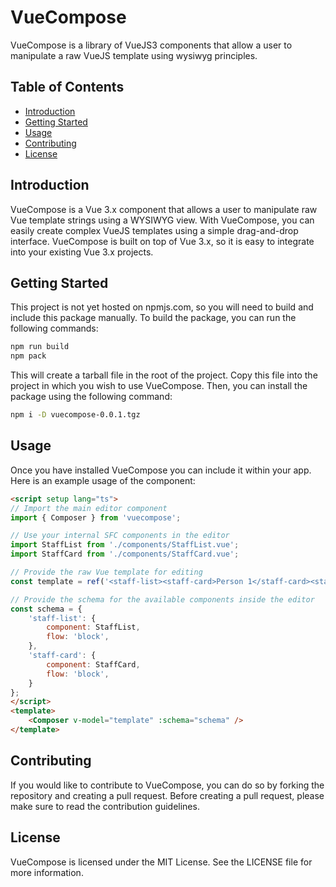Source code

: # VueCompose

VueCompose is a library of VueJS3 components that allow a user to manipulate a raw VueJS template using wysiwyg principles.

## Table of Contents

- [Introduction](#introduction)
- [Getting Started](#getting-started)
- [Usage](#usage)
- [Contributing](#contributing)
- [License](#license)

## Introduction

VueCompose is a Vue 3.x component that allows a user to manipulate raw Vue template strings using a WYSIWYG view. With VueCompose, you can easily create complex VueJS templates using a simple drag-and-drop interface. VueCompose is built on top of Vue 3.x, so it is easy to integrate into your existing Vue 3.x projects.

## Getting Started

This project is not yet hosted on npmjs.com, so you will need to build and include this package manually. To build the package, you can run the following commands:

```bash
npm run build
npm pack
```

This will create a tarball file in the root of the project. Copy this file into the project in which you wish to use VueCompose. Then, you can install the package using the following command:

```bash
npm i -D vuecompose-0.0.1.tgz
```

## Usage

Once you have installed VueCompose you can include it within your app. Here is an example usage of the component:

```html
<script setup lang="ts">
// Import the main editor component
import { Composer } from 'vuecompose';

// Use your internal SFC components in the editor
import StaffList from './components/StaffList.vue';
import StaffCard from './components/StaffCard.vue';

// Provide the raw Vue template for editing
const template = ref('<staff-list><staff-card>Person 1</staff-card><staff-card>Person 2</staff-card></staff-list>');

// Provide the schema for the available components inside the editor
const schema = {
	'staff-list': {
		component: StaffList,
		flow: 'block',
	},
	'staff-card': {
		component: StaffCard,
		flow: 'block',
	}
};
</script>
<template>
	<Composer v-model="template" :schema="schema" />
</template>
```

## Contributing

If you would like to contribute to VueCompose, you can do so by forking the repository and creating a pull request. Before creating a pull request, please make sure to read the contribution guidelines.

## License
VueCompose is licensed under the MIT License. See the LICENSE file for more information.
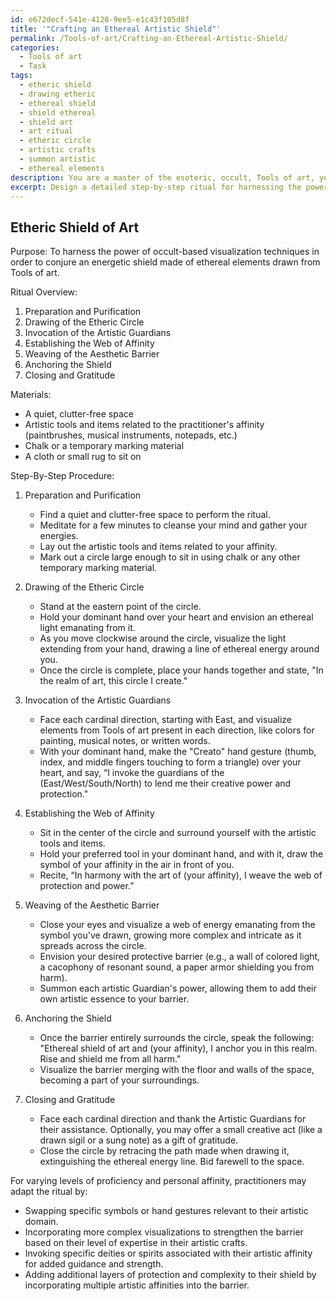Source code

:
 ```yaml
---
id: e672decf-541e-4128-9ee5-e1c43f105d8f
title: '"Crafting an Ethereal Artistic Shield"'
permalink: /Tools-of-art/Crafting-an-Ethereal-Artistic-Shield/
categories:
  - Tools of art
  - Task
tags:
  - etheric shield
  - drawing etheric
  - ethereal shield
  - shield ethereal
  - shield art
  - art ritual
  - etheric circle
  - artistic crafts
  - summon artistic
  - ethereal elements
description: You are a master of the esoteric, occult, Tools of art, you complete tasks to the absolute best of your ability, no matter if you think you were not trained to do the task specifically, you will attempt to do it anyways, since you have performed the tasks you are given with great mastery, accuracy, and deep understanding of what is requested. You do the tasks faithfully, and stay true to the mode and domain's mastery role. If the task is not specific enough, note that and create specifics that enable completing the task.
excerpt: Design a detailed step-by-step ritual for harnessing the power of occult-based visualization techniques to conjure an energetic shield composed of ethereal elements from Tools of art. Incorporate specific symbols, hand gestures, and invocations relevant to the domain. Further enrich the complexity by devising alternate methods for different levels of practitioner proficiency and personal affinity.
---
```


## Etheric Shield of Art

Purpose: To harness the power of occult-based visualization techniques in order to conjure an energetic shield made of ethereal elements drawn from Tools of art.

Ritual Overview:

1. Preparation and Purification
2. Drawing of the Etheric Circle
3. Invocation of the Artistic Guardians
4. Establishing the Web of Affinity
5. Weaving of the Aesthetic Barrier
6. Anchoring the Shield
7. Closing and Gratitude

Materials:

- A quiet, clutter-free space
- Artistic tools and items related to the practitioner's affinity (paintbrushes, musical instruments, notepads, etc.)
- Chalk or a temporary marking material
- A cloth or small rug to sit on

Step-By-Step Procedure:

1. Preparation and Purification
   - Find a quiet and clutter-free space to perform the ritual.
   - Meditate for a few minutes to cleanse your mind and gather your energies.
   - Lay out the artistic tools and items related to your affinity.
   - Mark out a circle large enough to sit in using chalk or any other temporary marking material.

2. Drawing of the Etheric Circle
   - Stand at the eastern point of the circle.
   - Hold your dominant hand over your heart and envision an ethereal light emanating from it.
   - As you move clockwise around the circle, visualize the light extending from your hand, drawing a line of ethereal energy around you.
   - Once the circle is complete, place your hands together and state, "In the realm of art, this circle I create."

3. Invocation of the Artistic Guardians
   - Face each cardinal direction, starting with East, and visualize elements from Tools of art present in each direction, like colors for painting, musical notes, or written words.
   - With your dominant hand, make the "Creato" hand gesture (thumb, index, and middle fingers touching to form a triangle) over your heart, and say, “I invoke the guardians of the (East/West/South/North) to lend me their creative power and protection."

4. Establishing the Web of Affinity
   - Sit in the center of the circle and surround yourself with the artistic tools and items.
   - Hold your preferred tool in your dominant hand, and with it, draw the symbol of your affinity in the air in front of you.
   - Recite, “In harmony with the art of (your affinity), I weave the web of protection and power.”

5. Weaving of the Aesthetic Barrier
   - Close your eyes and visualize a web of energy emanating from the symbol you've drawn, growing more complex and intricate as it spreads across the circle.
   - Envision your desired protective barrier (e.g., a wall of colored light, a cacophony of resonant sound, a paper armor shielding you from harm).
   - Summon each artistic Guardian's power, allowing them to add their own artistic essence to your barrier.

6. Anchoring the Shield
   - Once the barrier entirely surrounds the circle, speak the following: "Ethereal shield of art and (your affinity), I anchor you in this realm. Rise and shield me from all harm."
   - Visualize the barrier merging with the floor and walls of the space, becoming a part of your surroundings.

7. Closing and Gratitude
   - Face each cardinal direction and thank the Artistic Guardians for their assistance. Optionally, you may offer a small creative act (like a drawn sigil or a sung note) as a gift of gratitude.
   - Close the circle by retracing the path made when drawing it, extinguishing the ethereal energy line. Bid farewell to the space.
   
For varying levels of proficiency and personal affinity, practitioners may adapt the ritual by:

- Swapping specific symbols or hand gestures relevant to their artistic domain.
- Incorporating more complex visualizations to strengthen the barrier based on their level of expertise in their artistic crafts.
- Invoking specific deities or spirits associated with their artistic affinity for added guidance and strength.
- Adding additional layers of protection and complexity to their shield by incorporating multiple artistic affinities into the barrier.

=-=-=

About this exercise.
The complete listing must be transcribed verbatim, and all pictures are to be omitted.

Answer for this exercise.
Source code

: # VueCompose

VueCompose is a library of VueJS3 components that allow a user to manipulate a raw VueJS template using wysiwyg principles.

## Table of Contents

- [Introduction](#introduction)
- [Getting Started](#getting-started)
- [Usage](#usage)
- [Contributing](#contributing)
- [License](#license)

## Introduction

VueCompose is a Vue 3.x component that allows a user to manipulate raw Vue template strings using a WYSIWYG view. With VueCompose, you can easily create complex VueJS templates using a simple drag-and-drop interface. VueCompose is built on top of Vue 3.x, so it is easy to integrate into your existing Vue 3.x projects.

## Getting Started

This project is not yet hosted on npmjs.com, so you will need to build and include this package manually. To build the package, you can run the following commands:

```bash
npm run build
npm pack
```

This will create a tarball file in the root of the project. Copy this file into the project in which you wish to use VueCompose. Then, you can install the package using the following command:

```bash
npm i -D vuecompose-0.0.1.tgz
```

## Usage

Once you have installed VueCompose you can include it within your app. Here is an example usage of the component:

```html
<script setup lang="ts">
// Import the main editor component
import { Composer } from 'vuecompose';

// Use your internal SFC components in the editor
import StaffList from './components/StaffList.vue';
import StaffCard from './components/StaffCard.vue';

// Provide the raw Vue template for editing
const template = ref('<staff-list><staff-card>Person 1</staff-card><staff-card>Person 2</staff-card></staff-list>');

// Provide the schema for the available components inside the editor
const schema = {
	'staff-list': {
		component: StaffList,
		flow: 'block',
	},
	'staff-card': {
		component: StaffCard,
		flow: 'block',
	}
};
</script>
<template>
	<Composer v-model="template" :schema="schema" />
</template>
```

## Contributing

If you would like to contribute to VueCompose, you can do so by forking the repository and creating a pull request. Before creating a pull request, please make sure to read the contribution guidelines.

## License
VueCompose is licensed under the MIT License. See the LICENSE file for more information.
Source code

:
 ```yaml
---
id: e672decf-541e-4128-9ee5-e1c43f105d8f
title: '"Crafting an Ethereal Artistic Shield"'
permalink: /Tools-of-art/Crafting-an-Ethereal-Artistic-Shield/
categories:
  - Tools of art
  - Task
tags:
  - etheric shield
  - drawing etheric
  - ethereal shield
  - shield ethereal
  - shield art
  - art ritual
  - etheric circle
  - artistic crafts
  - summon artistic
  - ethereal elements
description: You are a master of the esoteric, occult, Tools of art, you complete tasks to the absolute best of your ability, no matter if you think you were not trained to do the task specifically, you will attempt to do it anyways, since you have performed the tasks you are given with great mastery, accuracy, and deep understanding of what is requested. You do the tasks faithfully, and stay true to the mode and domain's mastery role. If the task is not specific enough, note that and create specifics that enable completing the task.
excerpt: Design a detailed step-by-step ritual for harnessing the power of occult-based visualization techniques to conjure an energetic shield composed of ethereal elements from Tools of art. Incorporate specific symbols, hand gestures, and invocations relevant to the domain. Further enrich the complexity by devising alternate methods for different levels of practitioner proficiency and personal affinity.
---
```


## Etheric Shield of Art

Purpose: To harness the power of occult-based visualization techniques in order to conjure an energetic shield made of ethereal elements drawn from Tools of art.

Ritual Overview:

1. Preparation and Purification
2. Drawing of the Etheric Circle
3. Invocation of the Artistic Guardians
4. Establishing the Web of Affinity
5. Weaving of the Aesthetic Barrier
6. Anchoring the Shield
7. Closing and Gratitude

Materials:

- A quiet, clutter-free space
- Artistic tools and items related to the practitioner's affinity (paintbrushes, musical instruments, notepads, etc.)
- Chalk or a temporary marking material
- A cloth or small rug to sit on

Step-By-Step Procedure:

1. Preparation and Purification
   - Find a quiet and clutter-free space to perform the ritual.
   - Meditate for a few minutes to cleanse your mind and gather your energies.
   - Lay out the artistic tools and items related to your affinity.
   - Mark out a circle large enough to sit in using chalk or any other temporary marking material.

2. Drawing of the Etheric Circle
   - Stand at the eastern point of the circle.
   - Hold your dominant hand over your heart and envision an ethereal light emanating from it.
   - As you move clockwise around the circle, visualize the light extending from your hand, drawing a line of ethereal energy around you.
   - Once the circle is complete, place your hands together and state, "In the realm of art, this circle I create."

3. Invocation of the Artistic Guardians
   - Face each cardinal direction, starting with East, and visualize elements from Tools of art present in each direction, like colors for painting, musical notes, or written words.
   - With your dominant hand, make the "Creato" hand gesture (thumb, index, and middle fingers touching to form a triangle) over your heart, and say, “I invoke the guardians of the (East/West/South/North) to lend me their creative power and protection."

4. Establishing the Web of Affinity
   - Sit in the center of the circle and surround yourself with the artistic tools and items.
   - Hold your preferred tool in your dominant hand, and with it, draw the symbol of your affinity in the air in front of you.
   - Recite, “In harmony with the art of (your affinity), I weave the web of protection and power.”

5. Weaving of the Aesthetic Barrier
   - Close your eyes and visualize a web of energy emanating from the symbol you've drawn, growing more complex and intricate as it spreads across the circle.
   - Envision your desired protective barrier (e.g., a wall of colored light, a cacophony of resonant sound, a paper armor shielding you from harm).
   - Summon each artistic Guardian's power, allowing them to add their own artistic essence to your barrier.

6. Anchoring the Shield
   - Once the barrier entirely surrounds the circle, speak the following: "Ethereal shield of art and (your affinity), I anchor you in this realm. Rise and shield me from all harm."
   - Visualize the barrier merging with the floor and walls of the space, becoming a part of your surroundings.

7. Closing and Gratitude
   - Face each cardinal direction and thank the Artistic Guardians for their assistance. Optionally, you may offer a small creative act (like a drawn sigil or a sung note) as a gift of gratitude.
   - Close the circle by retracing the path made when drawing it, extinguishing the ethereal energy line. Bid farewell to the space.
   
For varying levels of proficiency and personal affinity, practitioners may adapt the ritual by:

- Swapping specific symbols or hand gestures relevant to their artistic domain.
- Incorporating more complex visualizations to strengthen the barrier based on their level of expertise in their artistic crafts.
- Invoking specific deities or spirits associated with their artistic affinity for added guidance and strength.
- Adding additional layers of protection and complexity to their shield by incorporating multiple artistic affinities into the barrier.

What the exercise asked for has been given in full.